Every line of the listing must be repeated exactly.

─── Exercise inputs ───

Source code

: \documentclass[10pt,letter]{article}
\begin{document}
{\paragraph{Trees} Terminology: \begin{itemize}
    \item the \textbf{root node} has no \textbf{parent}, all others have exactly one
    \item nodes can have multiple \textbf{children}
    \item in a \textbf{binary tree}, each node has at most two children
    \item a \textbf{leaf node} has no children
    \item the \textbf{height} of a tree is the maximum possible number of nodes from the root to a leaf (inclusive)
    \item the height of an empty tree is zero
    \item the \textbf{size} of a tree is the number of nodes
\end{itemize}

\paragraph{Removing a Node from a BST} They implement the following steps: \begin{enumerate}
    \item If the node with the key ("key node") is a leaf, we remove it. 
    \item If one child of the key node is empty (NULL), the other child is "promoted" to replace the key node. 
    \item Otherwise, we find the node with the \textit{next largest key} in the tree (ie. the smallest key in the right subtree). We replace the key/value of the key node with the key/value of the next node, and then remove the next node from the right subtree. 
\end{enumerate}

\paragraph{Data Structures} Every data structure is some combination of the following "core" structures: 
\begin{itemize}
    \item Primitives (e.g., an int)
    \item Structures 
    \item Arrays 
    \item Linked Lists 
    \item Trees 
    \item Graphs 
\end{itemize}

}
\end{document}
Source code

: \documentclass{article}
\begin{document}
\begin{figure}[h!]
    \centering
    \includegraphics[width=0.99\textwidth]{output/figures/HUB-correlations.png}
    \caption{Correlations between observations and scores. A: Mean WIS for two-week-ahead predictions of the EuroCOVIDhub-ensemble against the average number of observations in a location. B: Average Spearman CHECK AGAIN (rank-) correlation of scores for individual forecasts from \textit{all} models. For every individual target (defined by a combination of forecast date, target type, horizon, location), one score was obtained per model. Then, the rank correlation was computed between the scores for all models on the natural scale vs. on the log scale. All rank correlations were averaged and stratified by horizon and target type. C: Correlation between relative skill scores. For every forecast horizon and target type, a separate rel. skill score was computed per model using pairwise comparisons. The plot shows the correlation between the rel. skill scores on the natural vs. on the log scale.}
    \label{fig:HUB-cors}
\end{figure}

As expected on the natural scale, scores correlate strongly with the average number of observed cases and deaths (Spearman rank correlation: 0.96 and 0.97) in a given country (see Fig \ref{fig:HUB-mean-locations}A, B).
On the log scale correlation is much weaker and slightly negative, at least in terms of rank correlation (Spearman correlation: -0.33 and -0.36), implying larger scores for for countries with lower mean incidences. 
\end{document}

───

→ **Output for this task**:
Source code

: \documentclass[10pt,letter]{article}
\begin{document}
{\paragraph{Trees} Terminology: \begin{itemize}
    \item the \textbf{root node} has no \textbf{parent}, all others have exactly one
    \item nodes can have multiple \textbf{children}
    \item in a \textbf{binary tree}, each node has at most two children
    \item a \textbf{leaf node} has no children
    \item the \textbf{height} of a tree is the maximum possible number of nodes from the root to a leaf (inclusive)
    \item the height of an empty tree is zero
    \item the \textbf{size} of a tree is the number of nodes
\end{itemize}

\paragraph{Removing a Node from a BST} They implement the following steps: \begin{enumerate}
    \item If the node with the key ("key node") is a leaf, we remove it. 
    \item If one child of the key node is empty (NULL), the other child is "promoted" to replace the key node. 
    \item Otherwise, we find the node with the \textit{next largest key} in the tree (ie. the smallest key in the right subtree). We replace the key/value of the key node with the key/value of the next node, and then remove the next node from the right subtree. 
\end{enumerate}

\paragraph{Data Structures} Every data structure is some combination of the following "core" structures: 
\begin{itemize}
    \item Primitives (e.g., an int)
    \item Structures 
    \item Arrays 
    \item Linked Lists 
    \item Trees 
    \item Graphs 
\end{itemize}

}
\end{document}
Source code

: \documentclass{article}
\begin{document}
\begin{figure}[h!]
    \centering
    \includegraphics[width=0.99\textwidth]{output/figures/HUB-correlations.png}
    \caption{Correlations between observations and scores. A: Mean WIS for two-week-ahead predictions of the EuroCOVIDhub-ensemble against the average number of observations in a location. B: Average Spearman CHECK AGAIN (rank-) correlation of scores for individual forecasts from \textit{all} models. For every individual target (defined by a combination of forecast date, target type, horizon, location), one score was obtained per model. Then, the rank correlation was computed between the scores for all models on the natural scale vs. on the log scale. All rank correlations were averaged and stratified by horizon and target type. C: Correlation between relative skill scores. For every forecast horizon and target type, a separate rel. skill score was computed per model using pairwise comparisons. The plot shows the correlation between the rel. skill scores on the natural vs. on the log scale.}
    \label{fig:HUB-cors}
\end{figure}

As expected on the natural scale, scores correlate strongly with the average number of observed cases and deaths (Spearman rank correlation: 0.96 and 0.97) in a given country (see Fig \ref{fig:HUB-mean-locations}A, B).
On the log scale correlation is much weaker and slightly negative, at least in terms of rank correlation (Spearman correlation: -0.33 and -0.36), implying larger scores for for countries with lower mean incidences. 
\end{document}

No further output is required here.